People and organisations
- Head of state: Sharafuddin
- Menteri Besar: Amirudin Shari (PH–PKR)
- Total no. of members: 11
- Member parties: Pakatan Harapan (PH) People's Justice Party (PKR); Democratic Action Party (DAP); National Trust Party (AMANAH); ; Barisan Nasional (BN) United Malays National Organisation (UMNO); ;
- Status in legislature: Majority government 34 / 56
- Opposition parties: Perikatan Nasional (PN) Malaysian United Indigenous Party (BERSATU); Malaysian Islamic Party (PAS); ;
- Opposition leader: Azmin Ali (PN–BERSATU)

History
- Election: 2023 Selangor state election
- Legislature term: 15th

= Selangor State Executive Council =

Executive branch of State Government of Selangor, Malaysia

The Selangor State Executive Council (Majlis Mesyuarat Kerajaan Negeri Selangor; abbrev: EXCO/MMKN) forms the executive branch of the state government of Selangor, Malaysia. It comprises the Menteri Besar, appointed by the Sultan on the basis that he is likely to command the confidence of the majority of members of the Selangor State Legislative Assembly, and a minimum of four up to a maximum of ten members of the State Assembly. Additionally, the State Secretary, State Legal Adviser and State Financial Officer, who are civil servants that serve as ex officio members.

It is similar in structure and role to the Cabinet of Malaysia, while being smaller in size. As federal and state responsibilities vary, there are a number of portfolios that differ between the federal and state governments.

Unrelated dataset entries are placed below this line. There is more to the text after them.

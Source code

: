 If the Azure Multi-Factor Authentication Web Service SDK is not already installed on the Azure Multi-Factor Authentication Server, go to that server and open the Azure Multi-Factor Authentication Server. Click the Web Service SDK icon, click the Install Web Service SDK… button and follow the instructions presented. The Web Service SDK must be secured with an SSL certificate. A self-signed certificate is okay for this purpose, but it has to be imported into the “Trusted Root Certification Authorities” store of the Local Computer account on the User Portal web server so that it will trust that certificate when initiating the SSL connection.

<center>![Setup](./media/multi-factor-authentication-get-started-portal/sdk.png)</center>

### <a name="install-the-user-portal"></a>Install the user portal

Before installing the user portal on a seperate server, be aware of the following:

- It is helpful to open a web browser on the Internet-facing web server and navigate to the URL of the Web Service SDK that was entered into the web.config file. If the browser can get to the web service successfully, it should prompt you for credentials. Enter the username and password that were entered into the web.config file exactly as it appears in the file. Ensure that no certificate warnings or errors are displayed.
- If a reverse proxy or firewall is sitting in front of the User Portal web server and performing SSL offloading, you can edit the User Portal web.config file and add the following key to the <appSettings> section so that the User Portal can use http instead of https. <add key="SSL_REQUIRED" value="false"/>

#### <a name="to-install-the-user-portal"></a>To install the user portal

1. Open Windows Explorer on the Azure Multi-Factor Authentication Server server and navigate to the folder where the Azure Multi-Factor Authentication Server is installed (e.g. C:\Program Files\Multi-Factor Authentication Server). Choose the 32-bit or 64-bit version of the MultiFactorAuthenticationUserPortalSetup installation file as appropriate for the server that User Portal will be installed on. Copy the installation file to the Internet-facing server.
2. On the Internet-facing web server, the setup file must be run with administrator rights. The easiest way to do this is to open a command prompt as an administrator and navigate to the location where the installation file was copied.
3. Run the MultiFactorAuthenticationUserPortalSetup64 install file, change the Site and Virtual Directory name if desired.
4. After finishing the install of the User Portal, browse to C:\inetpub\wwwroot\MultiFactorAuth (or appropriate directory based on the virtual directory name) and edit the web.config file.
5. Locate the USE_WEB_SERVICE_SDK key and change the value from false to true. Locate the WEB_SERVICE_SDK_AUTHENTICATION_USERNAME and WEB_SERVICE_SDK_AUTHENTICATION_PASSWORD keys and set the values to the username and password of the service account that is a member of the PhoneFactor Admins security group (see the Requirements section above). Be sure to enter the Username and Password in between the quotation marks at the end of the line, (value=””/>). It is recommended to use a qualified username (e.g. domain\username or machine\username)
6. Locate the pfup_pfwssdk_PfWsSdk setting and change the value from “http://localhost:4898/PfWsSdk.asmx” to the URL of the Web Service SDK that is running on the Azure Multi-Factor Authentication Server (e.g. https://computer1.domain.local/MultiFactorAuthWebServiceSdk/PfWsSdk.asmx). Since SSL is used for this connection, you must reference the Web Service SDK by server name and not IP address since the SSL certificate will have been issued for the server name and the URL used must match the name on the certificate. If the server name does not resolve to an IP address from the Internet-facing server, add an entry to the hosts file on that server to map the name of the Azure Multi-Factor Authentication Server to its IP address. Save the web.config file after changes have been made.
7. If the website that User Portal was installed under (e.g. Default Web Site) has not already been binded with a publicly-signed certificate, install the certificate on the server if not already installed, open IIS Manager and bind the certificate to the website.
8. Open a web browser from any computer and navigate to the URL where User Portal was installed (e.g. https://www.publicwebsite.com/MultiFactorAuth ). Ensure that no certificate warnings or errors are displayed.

Members are appointed by the Sultan on the advice of the Menteri Besar. The council has a number of committees; each committees will be chaired by the respective members, will take care of certain state affairs, activities, state government departments and agencies. Members of the council are always the chair of a committee.

== Current composition ==
All members were sworn in on 21 August 2023 following the 2023 Selangor state election on 12 August, while portfolios were announced on 23 August 2023. The appointment of Rizam Ismail marks the first time in 15 years that Barisan Nasional was a part of the Selangor State Government since their defeat in the 2008 Selangor state election to the then Pakatan Rakyat coalition.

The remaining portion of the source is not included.